We consider that privacy and the GDPR are rather an opportunity for companies in order to achieve a healthy treatment of the personal data and make their business grow.
Companies should be preparing the processes of thier companies in order to be compliant with the provisions of the GDPR.
1. How to prepare and comply with the GDPR?
This includes, among other things, that you:
comply with the documentation requirement;
develop action plans to comply with the notification requirement;
take steps to actively educate your staff;
appoint, if necessary, a data protection officer;
carry out an impact assessment of data protection.
More information regarding what is currently expected from your company, you can check out our articles on which you can click at the bottom of this article.
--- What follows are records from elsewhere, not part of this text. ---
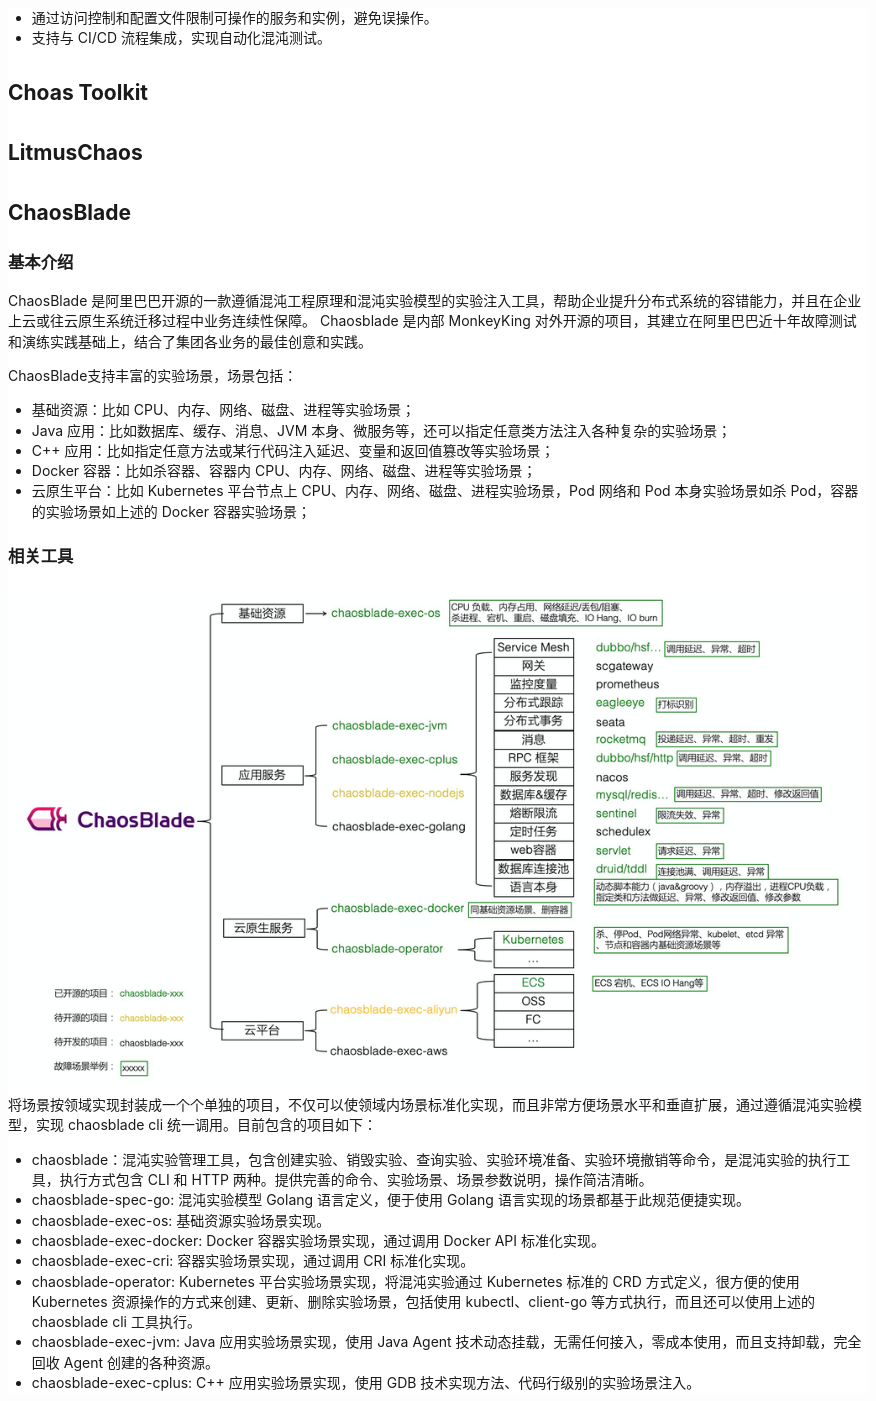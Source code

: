 - 通过访问控制和配置文件限制可操作的服务和实例，避免误操作。
- 支持与 CI/CD 流程集成，实现自动化混沌测试。

## Choas Toolkit

## LitmusChaos

## ChaosBlade
### 基本介绍

ChaosBlade 是阿里巴巴开源的一款遵循混沌工程原理和混沌实验模型的实验注入工具，帮助企业提升分布式系统的容错能力，并且在企业上云或往云原生系统迁移过程中业务连续性保障。
Chaosblade 是内部 MonkeyKing 对外开源的项目，其建立在阿里巴巴近十年故障测试和演练实践基础上，结合了集团各业务的最佳创意和实践。


ChaosBlade支持丰富的实验场景，场景包括：
+ 基础资源：比如 CPU、内存、网络、磁盘、进程等实验场景；
+ Java 应用：比如数据库、缓存、消息、JVM 本身、微服务等，还可以指定任意类方法注入各种复杂的实验场景；
+ C++ 应用：比如指定任意方法或某行代码注入延迟、变量和返回值篡改等实验场景；
+ Docker 容器：比如杀容器、容器内 CPU、内存、网络、磁盘、进程等实验场景；
+ 云原生平台：比如 Kubernetes 平台节点上 CPU、内存、网络、磁盘、进程实验场景，Pod 网络和 Pod 本身实验场景如杀 Pod，容器的实验场景如上述的 Docker 容器实验场景；


### 相关工具
![chaosblade](./img/chaos_blade.png)
将场景按领域实现封装成一个个单独的项目，不仅可以使领域内场景标准化实现，而且非常方便场景水平和垂直扩展，通过遵循混沌实验模型，实现 chaosblade cli 统一调用。目前包含的项目如下：
+ chaosblade：混沌实验管理工具，包含创建实验、销毁实验、查询实验、实验环境准备、实验环境撤销等命令，是混沌实验的执行工具，执行方式包含 CLI 和 HTTP 两种。提供完善的命令、实验场景、场景参数说明，操作简洁清晰。
+ chaosblade-spec-go: 混沌实验模型 Golang 语言定义，便于使用 Golang 语言实现的场景都基于此规范便捷实现。
+ chaosblade-exec-os: 基础资源实验场景实现。
+ chaosblade-exec-docker: Docker 容器实验场景实现，通过调用 Docker API 标准化实现。
+ chaosblade-exec-cri: 容器实验场景实现，通过调用 CRI 标准化实现。
+ chaosblade-operator: Kubernetes 平台实验场景实现，将混沌实验通过 Kubernetes 标准的 CRD 方式定义，很方便的使用 Kubernetes 资源操作的方式来创建、更新、删除实验场景，包括使用 kubectl、client-go 等方式执行，而且还可以使用上述的 chaosblade cli 工具执行。
+ chaosblade-exec-jvm: Java 应用实验场景实现，使用 Java Agent 技术动态挂载，无需任何接入，零成本使用，而且支持卸载，完全回收 Agent 创建的各种资源。
+ chaosblade-exec-cplus: C++ 应用实验场景实现，使用 GDB 技术实现方法、代码行级别的实验场景注入。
In order to provide a concrete response to the GDPR, it may be useful to start conducting a privacy audit. This will allow companies to determine the weaknesses and how to treat them.
Once all existing processing operations, data flows and protection measures have been identified, companies can take the next step to implement the necessary measures to fill up the gaps and find appropriate solutions.
In the following months, the Privacy Commission will develop additional guidelines relating to consent, the records of processing activities, transparency, and other matters.
We will keep you informed about developments so that you will be in a position to make the necessary adjustments.
2. Conclusion As mentioned earlier, it is time to take action, but there is no reason to be panic.
The privacy commission does not intend to immediately impose "monster fines". It is expected that it will firstly sensitize and warn companies. Everbody benefits from a clear and effective privacy protection, with the sanctions not being an end in itself.